Statistical analysis

Baseline genotype differences

All statistics using MRI data were performed using RMINC/ ( in the R statistical environment (

A linear model was used to test baseline genotype differences in structure volume between D3KO mice (n = 18) and WT littermates (n = 18) using sex and age as covariates. Regions known to express the D3 receptor in high amounts, such as the striatum, nucleus accumbens, hippocampus, prefrontal cortex, and hypothalamus were selected. A Bonferroni correction was applied to correct for multiple comparisons (p = 0.05/7 = 0.007).
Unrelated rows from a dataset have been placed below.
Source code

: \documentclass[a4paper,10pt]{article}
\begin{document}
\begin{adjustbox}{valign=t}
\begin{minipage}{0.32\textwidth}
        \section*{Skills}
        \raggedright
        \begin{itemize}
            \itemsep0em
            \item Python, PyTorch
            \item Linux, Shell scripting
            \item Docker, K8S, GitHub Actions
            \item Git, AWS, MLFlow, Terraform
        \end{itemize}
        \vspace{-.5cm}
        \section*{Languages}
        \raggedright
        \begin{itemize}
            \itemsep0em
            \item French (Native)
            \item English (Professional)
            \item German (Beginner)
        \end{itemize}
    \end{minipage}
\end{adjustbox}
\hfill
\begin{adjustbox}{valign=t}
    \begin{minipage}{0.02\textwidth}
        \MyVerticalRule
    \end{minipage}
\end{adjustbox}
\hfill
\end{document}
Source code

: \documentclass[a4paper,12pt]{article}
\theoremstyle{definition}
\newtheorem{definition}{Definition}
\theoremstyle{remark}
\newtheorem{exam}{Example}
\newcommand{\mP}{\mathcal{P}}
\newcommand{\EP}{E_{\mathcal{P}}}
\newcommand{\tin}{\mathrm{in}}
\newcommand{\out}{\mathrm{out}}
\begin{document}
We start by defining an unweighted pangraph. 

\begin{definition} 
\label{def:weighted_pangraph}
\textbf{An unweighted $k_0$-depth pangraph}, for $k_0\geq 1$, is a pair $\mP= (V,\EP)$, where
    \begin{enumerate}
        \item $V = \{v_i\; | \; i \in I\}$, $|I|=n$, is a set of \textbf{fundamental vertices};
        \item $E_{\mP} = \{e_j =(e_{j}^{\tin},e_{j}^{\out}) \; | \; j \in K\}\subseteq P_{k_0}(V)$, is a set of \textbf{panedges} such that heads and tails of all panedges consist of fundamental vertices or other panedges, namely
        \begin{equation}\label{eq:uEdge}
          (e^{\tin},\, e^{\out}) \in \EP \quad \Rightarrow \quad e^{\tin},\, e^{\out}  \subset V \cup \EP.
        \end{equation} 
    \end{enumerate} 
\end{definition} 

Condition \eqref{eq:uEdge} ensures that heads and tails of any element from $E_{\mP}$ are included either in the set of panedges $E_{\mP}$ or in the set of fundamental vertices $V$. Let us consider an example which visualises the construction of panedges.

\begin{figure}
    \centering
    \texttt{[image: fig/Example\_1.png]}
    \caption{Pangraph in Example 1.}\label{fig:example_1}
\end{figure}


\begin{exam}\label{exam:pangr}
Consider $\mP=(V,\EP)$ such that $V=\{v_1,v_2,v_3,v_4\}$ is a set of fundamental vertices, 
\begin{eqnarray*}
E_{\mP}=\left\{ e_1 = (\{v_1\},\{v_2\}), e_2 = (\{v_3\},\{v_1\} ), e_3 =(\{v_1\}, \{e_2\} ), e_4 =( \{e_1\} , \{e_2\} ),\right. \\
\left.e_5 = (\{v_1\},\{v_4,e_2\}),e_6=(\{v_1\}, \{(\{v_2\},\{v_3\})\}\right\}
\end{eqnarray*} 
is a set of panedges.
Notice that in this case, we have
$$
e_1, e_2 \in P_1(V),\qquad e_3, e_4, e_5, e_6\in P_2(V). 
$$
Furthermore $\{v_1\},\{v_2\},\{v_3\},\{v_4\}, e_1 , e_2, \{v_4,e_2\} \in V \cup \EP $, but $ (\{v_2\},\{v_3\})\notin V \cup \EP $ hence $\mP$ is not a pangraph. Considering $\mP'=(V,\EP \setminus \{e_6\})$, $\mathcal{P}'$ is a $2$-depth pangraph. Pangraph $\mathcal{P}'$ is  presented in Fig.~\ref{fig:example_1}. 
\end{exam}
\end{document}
Longitudinal assessment of APD on volume

Differences in slope for each ROI (PL area, STR, HP, and TBV) were tested using a linear mixed effects model (LMEM) testing for genotype-by-treatment-by-time interactions, with sex, age at baseline, and TBV (except when analyzing TBV) as covariates, and subject as the random intercept53. SAL was used as the treatment reference, which allowed for comparison of HAL and CLZ to SAL). In order to statistically decompose the three-way interactions (when significant), WT and D3KO mice were analyzed separately using a LMEM testing for treatment-by-time interactions, covarying for sex and age at baseline. A Bonferroni correction was applied to the linear mixed effects models performed on the 4 ROIs (p = 0.05/4 = 0.0125) as the significance threshold.A Bonferroni correction was also applied to the post-hoc testing of each genotype separately with both SAL and HAL as reference variables, with p = 0.05/4 = 0.0125 set as the significance threshold.